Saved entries
▬▬▬▬▬▬▬▬▬▬
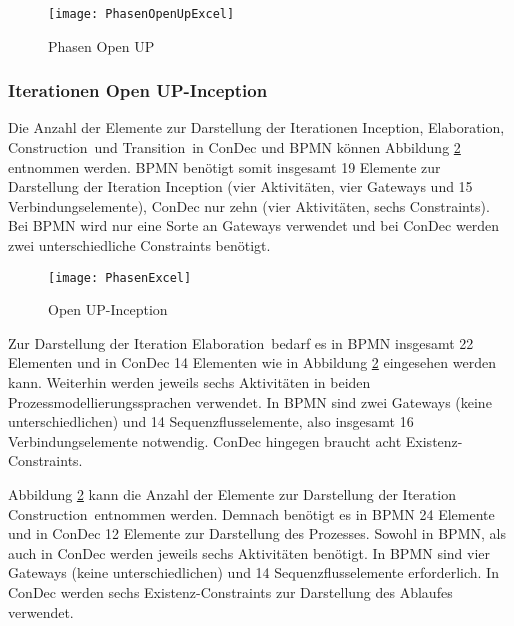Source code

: \begin{figure}[htp]
\begin{center}
  \texttt{[image: PhasenOpenUpExcel]} %
  \caption{Phasen Open UP}
  \label{fig:PhasenOpenUpExcel}
\end{center}
\end{figure}



\subsubsection {Iterationen Open UP-Inception}

Die Anzahl der Elemente zur Darstellung der Iterationen \grqq Inception\grqq, \grqq Elaboration\grqq, \grqq Construction\grqq \ und \grqq Transition\grqq \ in ConDec und BPMN können Abbildung \ref{fig:PhasenExcel} entnommen werden. BPMN benötigt somit insgesamt 19 Elemente zur Darstellung der Iteration Inception (vier Aktivitäten, vier Gateways und 15 Verbindungselemente), ConDec nur zehn (vier Aktivitäten, sechs Constraints). Bei BPMN wird nur eine Sorte an Gateways verwendet und bei ConDec werden zwei unterschiedliche Constraints benötigt.\newline
\begin{figure}[htp]
\begin{center}
  \texttt{[image: PhasenExcel]} %
  \caption{Open UP-Inception}
  \label{fig:PhasenExcel}
\end{center}
\end{figure}

Zur Darstellung der Iteration \grqq Elaboration\grqq \ bedarf es in BPMN insgesamt 22 Elementen und in ConDec 14 Elementen wie in Abbildung \ref{fig:PhasenExcel} eingesehen werden kann. Weiterhin werden jeweils sechs Aktivitäten in beiden Prozessmodellierungssprachen verwendet. In BPMN sind zwei Gateways (keine unterschiedlichen) und 14 Sequenzflusselemente, also insgesamt 16 Verbindungselemente notwendig. ConDec hingegen braucht acht Existenz-Constraints. \newline

Abbildung \ref{fig:PhasenExcel} kann die Anzahl der Elemente zur Darstellung der Iteration \grqq Construction\grqq \ entnommen werden. Demnach benötigt es in BPMN 24 Elemente und in ConDec 12 Elemente zur Darstellung des Prozesses. Sowohl in BPMN, als auch in ConDec werden jeweils sechs Aktivitäten benötigt. In BPMN sind vier Gateways (keine unterschiedlichen) und 14 Sequenzflusselemente erforderlich. In ConDec werden sechs Existenz-Constraints zur Darstellung des Ablaufes verwendet.\newline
▬▬▬▬▬▬▬▬▬▬
§ **EXERCISE DETAILS**:
The word to look for is "PhasenOpenUpExcel"; copy out every line of the entries that holds it.

§ **YOUR SOLUTION**:
  \texttt{[image: PhasenOpenUpExcel]} %
  \label{fig:PhasenOpenUpExcel}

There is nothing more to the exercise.